The transfer function can be found as \begin{equation} \begin{split} H(z) = 1+\sum_{q=1}^{Q} b_q z^{-q} = B(z). \end{split} \end{equation}
The auto-correlation function is given by \begin{equation}\label{yw_ma} r_x[l] = \begin{cases} \sigma_i^2 \sum_{k=|l|}^q b_{k}b_{k-|l|}, & \text{for } 0\leq |l| \leq q \newline 0. & \text{otherwise} \end{cases} \end{equation}
Finally, the power spectral density of an AR process is given by
\begin{equation}\label{eq:psd_MA} P_x(e^{j\theta}) = P_I(e^{j\theta})H(e^{j\theta})H^\ast(e^{j\theta}) = \sigma_i^2 |1 + b_1 e^{-j\theta} + \ldots + b_q e^{-jq\theta}|^2. \end{equation}
Estimation of an MA($q$) spectrum
In order to estimate the spectrum of an MA($q$) process three methods exist.

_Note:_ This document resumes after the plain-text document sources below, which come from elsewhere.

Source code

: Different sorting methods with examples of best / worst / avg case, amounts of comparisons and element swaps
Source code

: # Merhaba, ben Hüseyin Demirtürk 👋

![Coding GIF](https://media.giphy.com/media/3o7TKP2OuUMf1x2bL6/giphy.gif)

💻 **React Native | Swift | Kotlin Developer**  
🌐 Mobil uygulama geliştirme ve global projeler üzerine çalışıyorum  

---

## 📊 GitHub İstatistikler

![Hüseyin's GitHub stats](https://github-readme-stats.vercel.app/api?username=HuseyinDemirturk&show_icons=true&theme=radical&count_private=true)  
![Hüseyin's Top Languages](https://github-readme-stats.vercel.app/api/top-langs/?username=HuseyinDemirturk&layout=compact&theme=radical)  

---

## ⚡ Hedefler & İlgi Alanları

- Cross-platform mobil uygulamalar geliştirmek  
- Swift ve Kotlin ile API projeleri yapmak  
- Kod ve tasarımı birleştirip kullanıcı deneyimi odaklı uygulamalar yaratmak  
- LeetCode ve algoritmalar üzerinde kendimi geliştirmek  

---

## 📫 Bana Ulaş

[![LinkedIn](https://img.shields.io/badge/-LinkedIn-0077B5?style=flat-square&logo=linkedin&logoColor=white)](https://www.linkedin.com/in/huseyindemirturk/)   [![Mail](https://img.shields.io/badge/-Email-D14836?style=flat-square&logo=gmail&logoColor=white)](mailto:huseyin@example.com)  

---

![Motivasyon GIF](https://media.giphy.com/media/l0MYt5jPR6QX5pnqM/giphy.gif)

First, the windowed estimated auto-correlation function can be used to estimate the power spectral density directly using the Wiener-Khinchin relationship. For MA processes, it is known that the analytical auto-correlation function is non-zero for lags $|l| < q$ where $q$ denotes the process order. Using this fact, the auto-correlation function can be approximated by windowing the estimated auto-correlation function to the expected non-zero lags. From this the power spectral density can be estimated as \begin{equation} \hat{P}(e^{j\theta}) = \sum_{l=-q}^q \hat{r}[l] e^{jl\theta}. \end{equation} This description can be compared with the Blackman-Tukey method of the previous section using a rectangular window of length $2q+1$. It should also be noted that care should be taken whilst performing this estimation, because model mismatch can lead to a negative power spectral density at some relative frequencies, which should not be possible by the definition of the power spectral density.
The second approach involves estimating the MA model parameters $\hat{b}_i$ and the innovation variance $\hat{\sigma}_i^2$ from the estimated auto-correlation function of the signal. This estimation is a non-linear estimation problem. However, once the parameters have been obtained and the power spectral density is calculated using (\ref{eq:psd_MA}), the power spectral density is guaranteed to be non-negative.
A third approach is aimed more specifically at the practical implementation of the above mentioned methods. Here the analytical description of the power spectral density is approximated using (a zero-padded version of) the DFT or FFT.
Exercise
Suppose we have an estimate of the autocorrelation function of a random signal $x[n]$ at lags $0, \pm 1, \pm 2$, as given below \begin{equation*} r_x[0] =\frac{49}{36}, \text{ } r_x[\pm 1] =\frac{1}{3}, \text{ } r_x[\pm 2] =-\frac{1}{3}. \end{equation*}
- Assuming a MA(1) model, find the parameters $\sigma_i^2$, and $b_1$, calculate the spectrum $P_{MA1}(e^{j\theta})$ and plot it.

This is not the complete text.